Individuals in a population contribute their genetic material (called the genotype) proportional to the relevance of their expressed genome (called their phenotype) to their environment. The next generation is created by a mating process that involves genetic operators such as recombining the genomes of two individuals in the population and introducing random copy errors (called mutations). This iterative process can lead to improved adaptation between the phenotypes of individuals in a population and the environment.
Genetic programming can be developed and used in a secondary adaptive process, where an assessment of candidates at the end of this secondary adaptive process is used for differential reproductive success in the first evolutionary process. This system can be understood as the interdependencies experienced in evolutionary development where evolution operates on an embryo which in turn develops into an individual in an environment that can eventually reproduce.
The goal of the genetic programming algorithm is to use induction to design a computer program. This is achieved by using scalable operators on candidate programs with a tree structure to improve the fit between the population of candidate programs and an objective function. The evaluation of a candidate solution involves its execution.
The genetic program uses symbolic LISP-like expressions called S-expressions which represent the graph of a program with function nodes and terminal nodes. While the algorithm is running, the programs are treated as data and when they are evaluated, they are executed. The crossing of a graph program is always depth first, and functions should always return a value.
The genetic programming algorithm was designed for inductive automatic programming and is well suited to the regression symbolic, controller design, and machine learning tasks under the broader name of function approximation.

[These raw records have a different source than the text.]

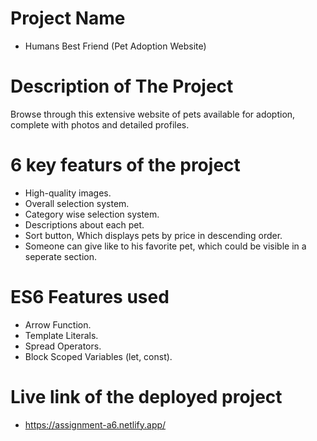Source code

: # Project Name
- Humans Best Friend (Pet Adoption Website)
# Description of The Project
Browse through this extensive website of pets available for adoption, complete with photos and detailed profiles.
# 6 key featurs of the project
- High-quality images.
- Overall selection system.
- Category wise selection system.
- Descriptions about each pet.
- Sort button, Which displays pets by price in descending order.
- Someone can give like to his favorite pet, which could be visible in a seperate section.
# ES6 Features used
- Arrow Function.
- Template Literals.
- Spread Operators.
- Block Scoped Variables (let, const).
# Live link of the deployed project
- https://assignment-a6.netlify.app/

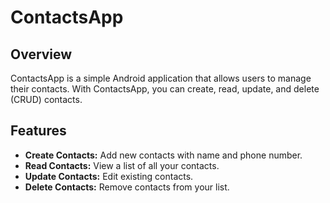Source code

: # ContactsApp

## Overview

ContactsApp is a simple Android application that allows users to manage their contacts. With ContactsApp, you can create, read, update, and delete (CRUD) contacts.

## Features

- **Create Contacts:** Add new contacts with name and phone number.
- **Read Contacts:** View a list of all your contacts.
- **Update Contacts:** Edit existing contacts.
- **Delete Contacts:** Remove contacts from your list.
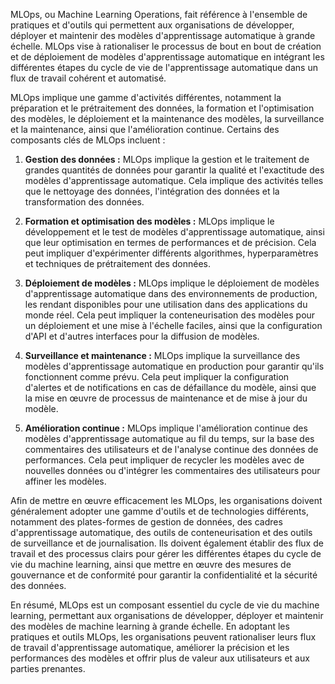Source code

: MLOps, ou Machine Learning Operations, fait référence à l'ensemble de pratiques et d'outils qui permettent aux organisations de développer, déployer et maintenir des modèles d'apprentissage automatique à grande échelle. MLOps vise à rationaliser le processus de bout en bout de création et de déploiement de modèles d'apprentissage automatique en intégrant les différentes étapes du cycle de vie de l'apprentissage automatique dans un flux de travail cohérent et automatisé.

MLOps implique une gamme d'activités différentes, notamment la préparation et le prétraitement des données, la formation et l'optimisation des modèles, le déploiement et la maintenance des modèles, la surveillance et la maintenance, ainsi que l'amélioration continue. Certains des composants clés de MLOps incluent :

1. **Gestion des données :** MLOps implique la gestion et le traitement de grandes quantités de données pour garantir la qualité et l'exactitude des modèles d'apprentissage automatique. Cela implique des activités telles que le nettoyage des données, l'intégration des données et la transformation des données.

2. **Formation et optimisation des modèles :** MLOps implique le développement et le test de modèles d'apprentissage automatique, ainsi que leur optimisation en termes de performances et de précision. Cela peut impliquer d'expérimenter différents algorithmes, hyperparamètres et techniques de prétraitement des données.

3. **Déploiement de modèles :** MLOps implique le déploiement de modèles d'apprentissage automatique dans des environnements de production, les rendant disponibles pour une utilisation dans des applications du monde réel. Cela peut impliquer la conteneurisation des modèles pour un déploiement et une mise à l'échelle faciles, ainsi que la configuration d'API et d'autres interfaces pour la diffusion de modèles.

4. **Surveillance et maintenance :** MLOps implique la surveillance des modèles d'apprentissage automatique en production pour garantir qu'ils fonctionnent comme prévu. Cela peut impliquer la configuration d'alertes et de notifications en cas de défaillance du modèle, ainsi que la mise en œuvre de processus de maintenance et de mise à jour du modèle.

5. **Amélioration continue :** MLOps implique l'amélioration continue des modèles d'apprentissage automatique au fil du temps, sur la base des commentaires des utilisateurs et de l'analyse continue des données de performances. Cela peut impliquer de recycler les modèles avec de nouvelles données ou d'intégrer les commentaires des utilisateurs pour affiner les modèles.

Afin de mettre en œuvre efficacement les MLOps, les organisations doivent généralement adopter une gamme d'outils et de technologies différents, notamment des plates-formes de gestion de données, des cadres d'apprentissage automatique, des outils de conteneurisation et des outils de surveillance et de journalisation. Ils doivent également établir des flux de travail et des processus clairs pour gérer les différentes étapes du cycle de vie du machine learning, ainsi que mettre en œuvre des mesures de gouvernance et de conformité pour garantir la confidentialité et la sécurité des données.

En résumé, MLOps est un composant essentiel du cycle de vie du machine learning, permettant aux organisations de développer, déployer et maintenir des modèles de machine learning à grande échelle. En adoptant les pratiques et outils MLOps, les organisations peuvent rationaliser leurs flux de travail d'apprentissage automatique, améliorer la précision et les performances des modèles et offrir plus de valeur aux utilisateurs et aux parties prenantes.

The evaluation (allocation of fitness) of a candidate solution usually takes into account the structure of the program, rewarding parsimony.
The selection process must be balanced between random selection and greedy selection to bias the research towards finer candidate solutions (exploitation), while promoting useful diversity in the population (exploration).
A program can respond to zero or more input values and can produce one or more outputs.
All functions used in the function node set should return a usable result. For example, the division function should return a sensitive value (such as zero or one) when a division by zero occurs.